____ DATA UNDER STUDY

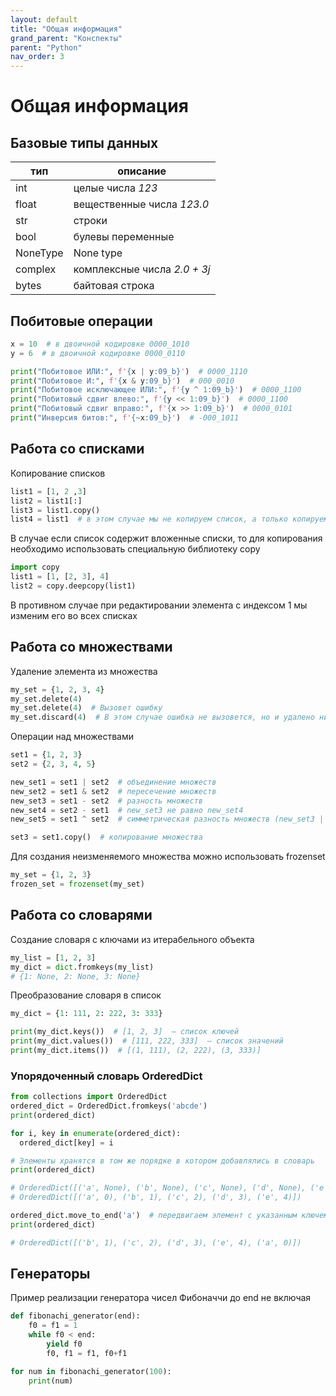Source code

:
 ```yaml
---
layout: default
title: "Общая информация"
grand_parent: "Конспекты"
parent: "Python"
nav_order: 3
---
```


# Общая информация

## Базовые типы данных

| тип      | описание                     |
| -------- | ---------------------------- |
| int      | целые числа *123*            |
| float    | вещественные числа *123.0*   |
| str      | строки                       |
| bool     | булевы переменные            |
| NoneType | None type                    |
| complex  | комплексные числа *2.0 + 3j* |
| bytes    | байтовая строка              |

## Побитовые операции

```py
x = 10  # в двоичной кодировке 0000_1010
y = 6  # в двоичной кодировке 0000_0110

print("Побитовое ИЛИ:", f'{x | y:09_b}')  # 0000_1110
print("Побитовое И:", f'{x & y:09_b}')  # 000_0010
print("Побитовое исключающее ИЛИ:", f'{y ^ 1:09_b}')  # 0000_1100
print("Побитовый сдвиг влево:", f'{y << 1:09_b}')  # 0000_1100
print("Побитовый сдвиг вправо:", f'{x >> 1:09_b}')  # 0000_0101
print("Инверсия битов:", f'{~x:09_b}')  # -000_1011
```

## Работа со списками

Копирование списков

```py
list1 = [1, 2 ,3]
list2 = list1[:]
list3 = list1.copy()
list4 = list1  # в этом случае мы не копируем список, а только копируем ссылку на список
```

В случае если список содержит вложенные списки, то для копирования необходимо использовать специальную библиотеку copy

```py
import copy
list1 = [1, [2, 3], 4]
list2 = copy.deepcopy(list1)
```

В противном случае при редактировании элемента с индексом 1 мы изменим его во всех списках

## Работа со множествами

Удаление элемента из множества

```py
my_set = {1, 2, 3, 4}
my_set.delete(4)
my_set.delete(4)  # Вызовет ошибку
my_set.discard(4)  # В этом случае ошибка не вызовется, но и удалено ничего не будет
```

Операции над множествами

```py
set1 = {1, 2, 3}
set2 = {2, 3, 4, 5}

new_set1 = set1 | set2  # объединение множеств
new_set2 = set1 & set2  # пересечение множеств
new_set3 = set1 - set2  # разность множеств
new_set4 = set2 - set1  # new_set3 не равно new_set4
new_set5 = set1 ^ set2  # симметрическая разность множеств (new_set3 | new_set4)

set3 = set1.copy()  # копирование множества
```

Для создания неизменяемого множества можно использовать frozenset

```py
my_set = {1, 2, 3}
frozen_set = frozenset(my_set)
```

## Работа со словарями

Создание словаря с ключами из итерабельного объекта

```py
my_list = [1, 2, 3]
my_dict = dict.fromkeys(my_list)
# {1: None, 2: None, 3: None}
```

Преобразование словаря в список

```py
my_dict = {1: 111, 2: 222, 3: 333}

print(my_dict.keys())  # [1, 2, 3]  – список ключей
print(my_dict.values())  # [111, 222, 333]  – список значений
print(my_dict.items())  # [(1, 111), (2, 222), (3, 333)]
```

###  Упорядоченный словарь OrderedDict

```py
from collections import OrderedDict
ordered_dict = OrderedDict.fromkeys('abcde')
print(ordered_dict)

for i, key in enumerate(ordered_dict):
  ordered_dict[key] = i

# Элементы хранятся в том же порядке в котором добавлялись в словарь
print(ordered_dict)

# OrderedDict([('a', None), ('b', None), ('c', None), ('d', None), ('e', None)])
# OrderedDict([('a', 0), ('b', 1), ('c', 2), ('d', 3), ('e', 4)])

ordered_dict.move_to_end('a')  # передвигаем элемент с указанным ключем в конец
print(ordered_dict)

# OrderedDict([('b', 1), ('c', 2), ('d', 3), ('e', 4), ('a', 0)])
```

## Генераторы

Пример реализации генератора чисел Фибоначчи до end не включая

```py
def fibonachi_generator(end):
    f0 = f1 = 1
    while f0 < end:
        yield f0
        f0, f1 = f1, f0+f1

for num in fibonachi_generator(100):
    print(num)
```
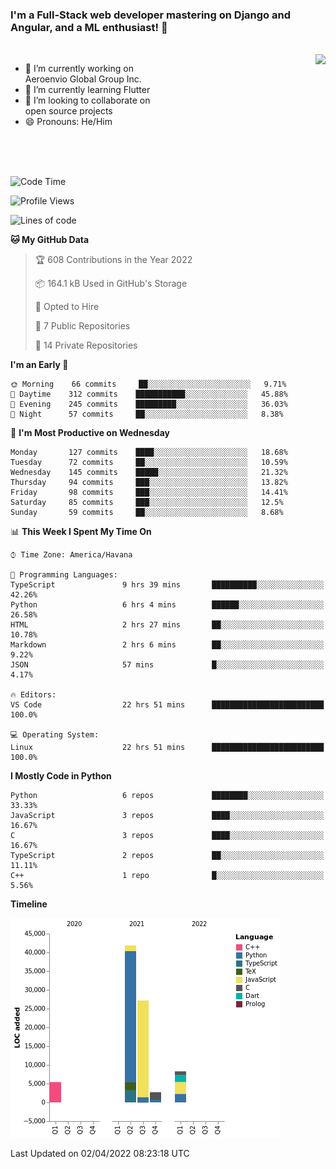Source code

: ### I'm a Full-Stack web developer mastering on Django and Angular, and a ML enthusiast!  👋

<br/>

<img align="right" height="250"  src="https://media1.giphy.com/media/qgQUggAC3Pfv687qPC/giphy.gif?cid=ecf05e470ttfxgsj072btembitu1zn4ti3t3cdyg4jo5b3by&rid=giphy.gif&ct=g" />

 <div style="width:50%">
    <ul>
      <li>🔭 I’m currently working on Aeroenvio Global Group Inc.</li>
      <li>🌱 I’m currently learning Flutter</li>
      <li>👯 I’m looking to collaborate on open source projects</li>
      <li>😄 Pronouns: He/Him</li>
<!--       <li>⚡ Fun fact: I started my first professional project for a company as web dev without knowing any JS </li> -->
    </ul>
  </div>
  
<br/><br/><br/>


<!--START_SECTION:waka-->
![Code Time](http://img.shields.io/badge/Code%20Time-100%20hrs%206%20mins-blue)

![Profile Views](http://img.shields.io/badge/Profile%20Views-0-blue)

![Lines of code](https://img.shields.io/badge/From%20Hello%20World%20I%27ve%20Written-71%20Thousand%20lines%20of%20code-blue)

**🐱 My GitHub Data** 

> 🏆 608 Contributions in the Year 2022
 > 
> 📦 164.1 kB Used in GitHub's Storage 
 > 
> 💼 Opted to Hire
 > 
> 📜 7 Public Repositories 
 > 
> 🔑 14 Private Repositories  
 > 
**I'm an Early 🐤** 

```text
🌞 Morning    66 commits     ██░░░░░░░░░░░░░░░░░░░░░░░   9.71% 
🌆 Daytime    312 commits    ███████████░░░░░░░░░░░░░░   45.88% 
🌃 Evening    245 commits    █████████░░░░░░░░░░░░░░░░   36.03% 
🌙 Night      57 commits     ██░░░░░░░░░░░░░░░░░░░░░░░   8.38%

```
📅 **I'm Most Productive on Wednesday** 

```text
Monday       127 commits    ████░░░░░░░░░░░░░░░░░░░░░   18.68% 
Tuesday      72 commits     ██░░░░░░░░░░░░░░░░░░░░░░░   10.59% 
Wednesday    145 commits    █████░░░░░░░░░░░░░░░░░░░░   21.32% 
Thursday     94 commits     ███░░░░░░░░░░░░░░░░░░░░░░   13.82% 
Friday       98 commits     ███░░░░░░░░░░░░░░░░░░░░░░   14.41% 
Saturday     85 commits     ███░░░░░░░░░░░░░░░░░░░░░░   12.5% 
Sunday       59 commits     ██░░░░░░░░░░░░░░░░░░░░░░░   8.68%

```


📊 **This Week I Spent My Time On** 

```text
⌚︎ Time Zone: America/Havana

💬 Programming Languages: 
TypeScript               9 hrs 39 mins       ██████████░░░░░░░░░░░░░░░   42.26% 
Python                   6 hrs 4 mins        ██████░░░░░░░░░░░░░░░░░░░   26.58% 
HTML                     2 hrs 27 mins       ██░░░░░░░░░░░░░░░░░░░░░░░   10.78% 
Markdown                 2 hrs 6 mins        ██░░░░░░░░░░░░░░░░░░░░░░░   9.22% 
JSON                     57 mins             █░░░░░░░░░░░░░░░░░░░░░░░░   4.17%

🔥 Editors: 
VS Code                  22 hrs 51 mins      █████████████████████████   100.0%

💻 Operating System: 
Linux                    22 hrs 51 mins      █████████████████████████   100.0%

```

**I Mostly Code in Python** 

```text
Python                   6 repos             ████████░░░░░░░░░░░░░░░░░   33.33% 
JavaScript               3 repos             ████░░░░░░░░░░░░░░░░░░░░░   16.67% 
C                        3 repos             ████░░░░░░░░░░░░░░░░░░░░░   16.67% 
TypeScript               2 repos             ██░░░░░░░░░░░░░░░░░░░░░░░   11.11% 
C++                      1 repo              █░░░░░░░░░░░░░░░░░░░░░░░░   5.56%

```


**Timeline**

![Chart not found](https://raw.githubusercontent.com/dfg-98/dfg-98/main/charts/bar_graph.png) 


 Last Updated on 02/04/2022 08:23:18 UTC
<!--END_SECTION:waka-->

________

◆ **REQUIRED ACTION**: With the pictures left out, write out all of the data exactly.

◆ **ANSWER SPACE**:
Source code

:
 ```yaml
---
layout: default
title: "Общая информация"
grand_parent: "Конспекты"
parent: "Python"
nav_order: 3
---
```


# Общая информация

## Базовые типы данных

| тип      | описание                     |
| -------- | ---------------------------- |
| int      | целые числа *123*            |
| float    | вещественные числа *123.0*   |
| str      | строки                       |
| bool     | булевы переменные            |
| NoneType | None type                    |
| complex  | комплексные числа *2.0 + 3j* |
| bytes    | байтовая строка              |

## Побитовые операции

```py
x = 10  # в двоичной кодировке 0000_1010
y = 6  # в двоичной кодировке 0000_0110

print("Побитовое ИЛИ:", f'{x | y:09_b}')  # 0000_1110
print("Побитовое И:", f'{x & y:09_b}')  # 000_0010
print("Побитовое исключающее ИЛИ:", f'{y ^ 1:09_b}')  # 0000_1100
print("Побитовый сдвиг влево:", f'{y << 1:09_b}')  # 0000_1100
print("Побитовый сдвиг вправо:", f'{x >> 1:09_b}')  # 0000_0101
print("Инверсия битов:", f'{~x:09_b}')  # -000_1011
```

## Работа со списками

Копирование списков

```py
list1 = [1, 2 ,3]
list2 = list1[:]
list3 = list1.copy()
list4 = list1  # в этом случае мы не копируем список, а только копируем ссылку на список
```

В случае если список содержит вложенные списки, то для копирования необходимо использовать специальную библиотеку copy

```py
import copy
list1 = [1, [2, 3], 4]
list2 = copy.deepcopy(list1)
```

В противном случае при редактировании элемента с индексом 1 мы изменим его во всех списках

## Работа со множествами

Удаление элемента из множества

```py
my_set = {1, 2, 3, 4}
my_set.delete(4)
my_set.delete(4)  # Вызовет ошибку
my_set.discard(4)  # В этом случае ошибка не вызовется, но и удалено ничего не будет
```

Операции над множествами

```py
set1 = {1, 2, 3}
set2 = {2, 3, 4, 5}

new_set1 = set1 | set2  # объединение множеств
new_set2 = set1 & set2  # пересечение множеств
new_set3 = set1 - set2  # разность множеств
new_set4 = set2 - set1  # new_set3 не равно new_set4
new_set5 = set1 ^ set2  # симметрическая разность множеств (new_set3 | new_set4)

set3 = set1.copy()  # копирование множества
```

Для создания неизменяемого множества можно использовать frozenset

```py
my_set = {1, 2, 3}
frozen_set = frozenset(my_set)
```

## Работа со словарями

Создание словаря с ключами из итерабельного объекта

```py
my_list = [1, 2, 3]
my_dict = dict.fromkeys(my_list)
# {1: None, 2: None, 3: None}
```

Преобразование словаря в список

```py
my_dict = {1: 111, 2: 222, 3: 333}

print(my_dict.keys())  # [1, 2, 3]  – список ключей
print(my_dict.values())  # [111, 222, 333]  – список значений
print(my_dict.items())  # [(1, 111), (2, 222), (3, 333)]
```

###  Упорядоченный словарь OrderedDict

```py
from collections import OrderedDict
ordered_dict = OrderedDict.fromkeys('abcde')
print(ordered_dict)

for i, key in enumerate(ordered_dict):
  ordered_dict[key] = i

# Элементы хранятся в том же порядке в котором добавлялись в словарь
print(ordered_dict)

# OrderedDict([('a', None), ('b', None), ('c', None), ('d', None), ('e', None)])
# OrderedDict([('a', 0), ('b', 1), ('c', 2), ('d', 3), ('e', 4)])

ordered_dict.move_to_end('a')  # передвигаем элемент с указанным ключем в конец
print(ordered_dict)

# OrderedDict([('b', 1), ('c', 2), ('d', 3), ('e', 4), ('a', 0)])
```

## Генераторы

Пример реализации генератора чисел Фибоначчи до end не включая

```py
def fibonachi_generator(end):
    f0 = f1 = 1
    while f0 < end:
        yield f0
        f0, f1 = f1, f0+f1

for num in fibonachi_generator(100):
    print(num)
```
Source code

: ### I'm a Full-Stack web developer mastering on Django and Angular, and a ML enthusiast!  👋

<br/>

<img align="right" height="250"  src="https://media1.giphy.com/media/qgQUggAC3Pfv687qPC/giphy.gif?cid=ecf05e470ttfxgsj072btembitu1zn4ti3t3cdyg4jo5b3by&rid=giphy.gif&ct=g" />

 <div style="width:50%">
    <ul>
      <li>🔭 I’m currently working on Aeroenvio Global Group Inc.</li>
      <li>🌱 I’m currently learning Flutter</li>
      <li>👯 I’m looking to collaborate on open source projects</li>
      <li>😄 Pronouns: He/Him</li>
<!--       <li>⚡ Fun fact: I started my first professional project for a company as web dev without knowing any JS </li> -->
    </ul>
  </div>
  
<br/><br/><br/>


<!--START_SECTION:waka-->
![Code Time](http://img.shields.io/badge/Code%20Time-100%20hrs%206%20mins-blue)

![Profile Views](http://img.shields.io/badge/Profile%20Views-0-blue)

![Lines of code](https://img.shields.io/badge/From%20Hello%20World%20I%27ve%20Written-71%20Thousand%20lines%20of%20code-blue)

**🐱 My GitHub Data** 

> 🏆 608 Contributions in the Year 2022
 > 
> 📦 164.1 kB Used in GitHub's Storage 
 > 
> 💼 Opted to Hire
 > 
> 📜 7 Public Repositories 
 > 
> 🔑 14 Private Repositories  
 > 
**I'm an Early 🐤** 

```text
🌞 Morning    66 commits     ██░░░░░░░░░░░░░░░░░░░░░░░   9.71% 
🌆 Daytime    312 commits    ███████████░░░░░░░░░░░░░░   45.88% 
🌃 Evening    245 commits    █████████░░░░░░░░░░░░░░░░   36.03% 
🌙 Night      57 commits     ██░░░░░░░░░░░░░░░░░░░░░░░   8.38%

```
📅 **I'm Most Productive on Wednesday** 

```text
Monday       127 commits    ████░░░░░░░░░░░░░░░░░░░░░   18.68% 
Tuesday      72 commits     ██░░░░░░░░░░░░░░░░░░░░░░░   10.59% 
Wednesday    145 commits    █████░░░░░░░░░░░░░░░░░░░░   21.32% 
Thursday     94 commits     ███░░░░░░░░░░░░░░░░░░░░░░   13.82% 
Friday       98 commits     ███░░░░░░░░░░░░░░░░░░░░░░   14.41% 
Saturday     85 commits     ███░░░░░░░░░░░░░░░░░░░░░░   12.5% 
Sunday       59 commits     ██░░░░░░░░░░░░░░░░░░░░░░░   8.68%

```


📊 **This Week I Spent My Time On** 

```text
⌚︎ Time Zone: America/Havana

💬 Programming Languages: 
TypeScript               9 hrs 39 mins       ██████████░░░░░░░░░░░░░░░   42.26% 
Python                   6 hrs 4 mins        ██████░░░░░░░░░░░░░░░░░░░   26.58% 
HTML                     2 hrs 27 mins       ██░░░░░░░░░░░░░░░░░░░░░░░   10.78% 
Markdown                 2 hrs 6 mins        ██░░░░░░░░░░░░░░░░░░░░░░░   9.22% 
JSON                     57 mins             █░░░░░░░░░░░░░░░░░░░░░░░░   4.17%

🔥 Editors: 
VS Code                  22 hrs 51 mins      █████████████████████████   100.0%

💻 Operating System: 
Linux                    22 hrs 51 mins      █████████████████████████   100.0%

```

**I Mostly Code in Python** 

```text
Python                   6 repos             ████████░░░░░░░░░░░░░░░░░   33.33% 
JavaScript               3 repos             ████░░░░░░░░░░░░░░░░░░░░░   16.67% 
C                        3 repos             ████░░░░░░░░░░░░░░░░░░░░░   16.67% 
TypeScript               2 repos             ██░░░░░░░░░░░░░░░░░░░░░░░   11.11% 
C++                      1 repo              █░░░░░░░░░░░░░░░░░░░░░░░░   5.56%

```


**Timeline**

![Chart not found](https://raw.githubusercontent.com/dfg-98/dfg-98/main/charts/bar_graph.png) 


 Last Updated on 02/04/2022 08:23:18 UTC
<!--END_SECTION:waka-->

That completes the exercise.